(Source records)
--

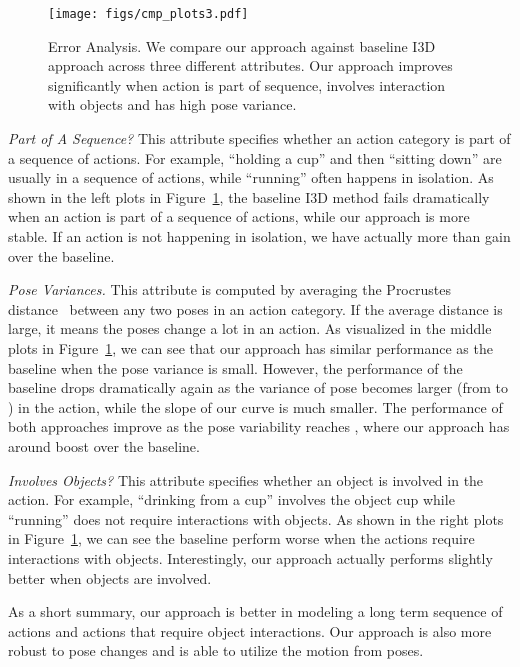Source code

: \documentclass[runningheads]{llncs}
\begin{document}
\begin{figure}[t]
\centering
\texttt{[image: figs/cmp\_plots3.pdf]}
\vspace{-1.2em}
\caption{Error Analysis. We compare our approach against baseline I3D approach across three different attributes. Our approach improves significantly when action is part of sequence, involves interaction with objects and has high pose variance. }
\label{fig:error}
\vspace{-1em}
\end{figure}


\emph{Part of A Sequence?} This attribute specifies whether an action category is part of a sequence of actions. For example, ``holding a cup'' and then ``sitting down'' are usually in a sequence of actions, while ``running'' often happens in isolation. As shown in the left plots in Figure~\ref{fig:error}, the baseline I3D method fails dramatically when an action is part of a sequence of actions, while our approach is more stable.  If an action is not happening in isolation, we have actually more than  gain over the baseline.   


\emph{Pose Variances.} This attribute is computed by averaging the Procrustes distance~\cite{kendall1989survey} between any two poses in an action category. If the average distance is large, it means the poses change a lot in an action. As visualized in the middle plots in Figure~\ref{fig:error}, we can see that our approach has similar performance as the baseline when the pose variance is small. However, the performance of the baseline drops dramatically again as the variance of pose becomes larger (from  to ) in the action, while the slope of our curve is much smaller. The performance of both approaches improve as the pose variability reaches , where our approach has  around  boost over the baseline.  


\emph{Involves Objects?} This attribute specifies whether an object is involved in the action. For example, ``drinking from a cup'' involves the object cup while ``running'' does not require interactions with objects. As shown in the right plots in Figure~\ref{fig:error}, we can see the baseline perform worse when the actions require interactions with objects.  Interestingly, our approach actually performs slightly better when objects are involved. 

As a short summary, our approach is better in modeling a long term sequence of actions and actions that require object interactions. Our approach is also more robust to pose changes and is able to utilize the motion from poses. 
\end{document}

--

Some lines above hold the word "that". Copy all of them.

RESULT FOR THIS TASK:
\emph{Pose Variances.} This attribute is computed by averaging the Procrustes distance~\cite{kendall1989survey} between any two poses in an action category. If the average distance is large, it means the poses change a lot in an action. As visualized in the middle plots in Figure~\ref{fig:error}, we can see that our approach has similar performance as the baseline when the pose variance is small. However, the performance of the baseline drops dramatically again as the variance of pose becomes larger (from  to ) in the action, while the slope of our curve is much smaller. The performance of both approaches improve as the pose variability reaches , where our approach has  around  boost over the baseline.  
As a short summary, our approach is better in modeling a long term sequence of actions and actions that require object interactions. Our approach is also more robust to pose changes and is able to utilize the motion from poses. 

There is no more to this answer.